Sunday, January 14, 2018

There Is A Light Within Us All: A Personal and Universal Story

Thanksgiving 2017. Nancy at 91 and Molly at 66 at the home of my oldest son and his family in Portland, Oregon.
Christmas 1968. Our parents, Nancy and Jack, with John and myself at 17, at our home in Grosse Pointe Woods, Michigan.
The heart is like a garden. It can grow compassion or fear, 
resentment or love. What seeds will you plant there?
 ― Jack Kornfield

The last time I spoke with my twin brother was Thanksgiving 1977. That's when John told me his latest "plan." He had decided that he was going to hold out, no matter what, and just be himself until our mother finally loved him for who he is. No more pretending. No more going along with her ideas of what he should be or or what he should look like or what he should wear or what he should do. John was going to stand his ground until he was finally loved, loved by our mother.

***

My mother visited me and my former husband that Christmas of 1977. It was her first time to come here since Jim and I moved to Oregon from Michigan in the summer of 1975. Shortly after our move across the country, my dad had died suddenly on November 13th, 1975 following a trip to Banff and Lake Louise in Alberta, Canada. This was where he was bitten by a tic that gave him Rocky Mountain Spotted Fever.
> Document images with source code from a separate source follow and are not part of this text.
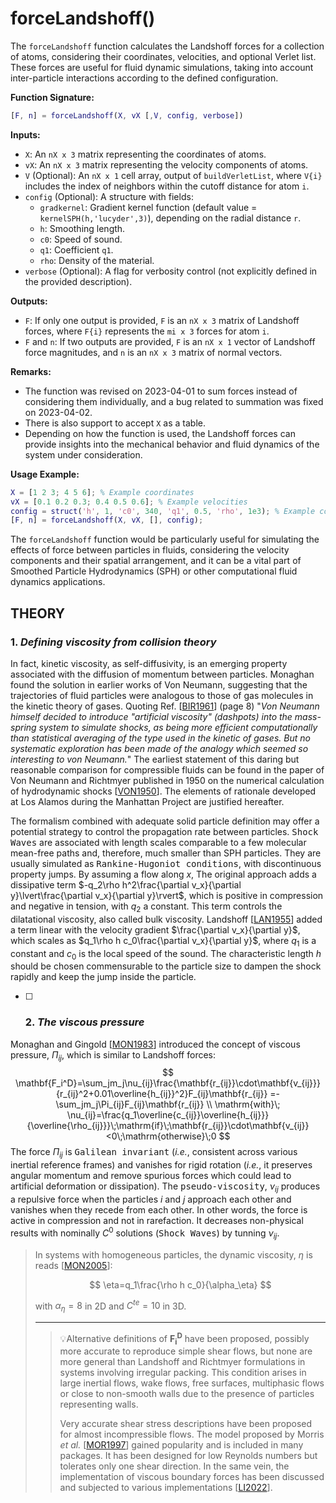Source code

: # forceLandshoff()

The `forceLandshoff` function calculates the Landshoff forces for a collection of atoms, considering their coordinates, velocities, and optional Verlet list. These forces are useful for fluid dynamic simulations, taking into account inter-particle interactions according to the defined configuration.

**Function Signature:**
```matlab
[F, n] = forceLandshoff(X, vX [,V, config, verbose])
```

**Inputs:**
- `X`: An `nX x 3` matrix representing the coordinates of atoms.
- `vX`: An `nX x 3` matrix representing the velocity components of atoms.
- `V` (Optional): An `nX x 1` cell array, output of `buildVerletList`, where `V{i}` includes the index of neighbors within the cutoff distance for atom `i`.
- `config` (Optional): A structure with fields:
  - `gradkernel`: Gradient kernel function (default value = `kernelSPH(h,'lucyder',3)`), depending on the radial distance `r`.
  - `h`: Smoothing length.
  - `c0`: Speed of sound.
  - `q1`: Coefficient `q1`.
  - `rho`: Density of the material.
- `verbose` (Optional): A flag for verbosity control (not explicitly defined in the provided description).

**Outputs:**
- `F`: If only one output is provided, `F` is an `nX x 3` matrix of Landshoff forces, where `F{i}` represents the `mi x 3` forces for atom `i`.
- `F` and `n`: If two outputs are provided, `F` is an `nX x 1` vector of Landshoff force magnitudes, and `n` is an `nX x 3` matrix of normal vectors.

**Remarks:**
- The function was revised on 2023-04-01 to sum forces instead of considering them individually, and a bug related to summation was fixed on 2023-04-02.
- There is also support to accept `X` as a table.
- Depending on how the function is used, the Landshoff forces can provide insights into the mechanical behavior and fluid dynamics of the system under consideration.

**Usage Example:**
```matlab
X = [1 2 3; 4 5 6]; % Example coordinates
vX = [0.1 0.2 0.3; 0.4 0.5 0.6]; % Example velocities
config = struct('h', 1, 'c0', 340, 'q1', 0.5, 'rho', 1e3); % Example config
[F, n] = forceLandshoff(X, vX, [], config);
```

The `forceLandshoff` function would be particularly useful for simulating the effects of force between particles in fluids, considering the velocity components and their spatial arrangement, and it can be a vital part of Smoothed Particle Hydrodynamics (SPH) or other computational fluid dynamics applications.



## THEORY

 

### 1. *Defining **viscosity** from collision theory*

In fact, kinetic viscosity, as self-diffusivity, is an emerging property associated with the diffusion of momentum between particles. Monaghan found the solution in earlier works of Von Neumann, suggesting that the trajectories of fluid particles were analogous to those of gas molecules in the kinetic theory of gases. Quoting Ref. [[BIR1961](#XXXXSPH04)] (page 8) "*Von Neumann himself decided to introduce "artificial viscosity" (dashpots) into the mass-spring system to simulate shocks, as being more efficient computationally than statistical averaging of the type used in the kinetic of gases. But no systematic exploration has been made of the analogy which seemed so interesting to von Neumann.*" The earliest statement of this daring but reasonable comparison for compressible fluids can be found in the paper of Von Neumann and Richtmyer published in 1950 on the numerical calculation of hydrodynamic shocks [[VON1950](#XXXXSPH06)]. The elements of rationale developed at Los Alamos during the Manhattan Project are justified hereafter.

The formalism combined with adequate solid particle definition may offer a potential strategy to control the propagation rate between particles. <kbd>Shock Waves</kbd> are associated with length scales comparable to a few molecular mean-free paths and, therefore, much smaller than SPH particles. They are usually simulated as <kbd>Rankine-Hugoniot conditions</kbd>, with discontinuous property jumps. By assuming a flow along $x$, The original approach adds a dissipative term $-q_2\rho h^2\frac{\partial v_x}{\partial y}\lvert\frac{\partial v_x}{\partial y}\rvert$, which is positive in compression and negative in tension, with $q_2$ a constant. This term controls the dilatational viscosity, also called bulk viscosity. Landshoff [[LAN1955](#XXXXSPH08)] added a term linear with the velocity gradient $\frac{\partial v_x}{\partial y}$, which scales as $q_1\rho h c_0\frac{\partial v_x}{\partial y}$, where $q_1$ is a constant and $c_0$ is the local speed of the sound. The characteristic length $h$ should be chosen commensurable to the particle size to dampen the shock rapidly and keep the jump inside the particle.



- [ ] ### 2. *The viscous pressure*

Monaghan and Gingold [[MON1983](#XXXXSPH07)] introduced the concept of viscous pressure, $\Pi_{ij}$, which is similar to Landshoff forces:
$$
\mathbf{F_i^D}=\sum_jm_j\nu_{ij}\frac{\mathbf{r_{ij}}\cdot\mathbf{v_{ij}}}{r_{ij}^2+0.01\overline{h_{ij}}^2}F_{ij}\mathbf{r_{ij}}
=-\sum_jm_j\Pi_{ij}F_{ij}\mathbf{r_{ij}}
\\
\mathrm{with}\; \nu_{ij}=\frac{q_1\overline{c_{ij}}\overline{h_{ij}}}{\overline{\rho_{ij}}}\;\mathrm{if}\;\mathbf{r_{ij}}\cdot\mathbf{v_{ij}}<0\;\mathrm{otherwise}\;0
$$
The force $\Pi_{ij}$ is <kbd>Galilean invariant</kbd> (*i.e.*, consistent across various inertial reference frames) and vanishes for rigid rotation (*i.e.*, it preserves angular momentum and remove spurious forces which could lead to artificial deformation or dissipation). The <kbd>pseudo-viscosity</kbd>, $\nu_{ij}$ produces a repulsive force when the particles $i$ and $j$ approach each other and vanishes when they recede from each other. In other words, the force is active in compression and not in rarefaction. It decreases non-physical results with nominally $C^0$ solutions (<kbd>Shock Waves</kbd>) by tunning $\nu_{ij}$. 

> In systems with homogeneous particles, the dynamic viscosity, $\eta$ is reads [[MON2005](#XXXXSPH03)]:
>
> $$
> \eta=q_1\frac{\rho h c_0}{\alpha_\eta}
> $$
>
> with $\alpha_\eta=8$ in 2D and $C^{te}=10$ in 3D.
>
> ****
>
> >  💡Alternative definitions of $\mathbf{F_i^D}$ have been proposed, possibly more accurate to reproduce simple shear flows, but none are more general than Landshoff and Richtmyer formulations in systems involving irregular packing. This condition arises in large inertial flows, wake flows, free surfaces, multiphasic flows or close to non-smooth walls due to the presence of particles representing walls. 
> >
> >  Very accurate shear stress descriptions have been proposed for almost incompressible flows. The model proposed by Morris *et al.* [[MOR1997](#XXXXSPH10)] gained popularity and is included in many packages. It has been designed for low Reynolds numbers but tolerates only one shear direction. In the same vein, the implementation of viscous boundary forces has been discussed and subjected to various implementations [[LI2022](#XXXXSPH11)].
My father was just 60. I've always believed that what contributed to his death was a severely compromised immune system due to living with the toxic energy of my mother's severe mental illness for over 25 years. 

So our mother came alone to visit. I was disassociated and largely numb to so much 40 years ago. Disconnecting from conscious awareness of how tortured and torn and traumatized I was had been how I'd learned to survive. I just knew that I had to walk on egg shells and soak in every drop of apparent love that my mother offered. Christmas also came and went without either my mother or me bringing up calling my brother. I was so fearful of stirring up our mother's depression and intense and unpredictable rages if we were to call John, who she was very upset with. And I also kept at bay my own deep anguish and guilt that I had our mother with me for Christmas and that she wasn't with my brother. Because at some deep level I knew that my twin was isolated, alone, depressed, and starving to death for love...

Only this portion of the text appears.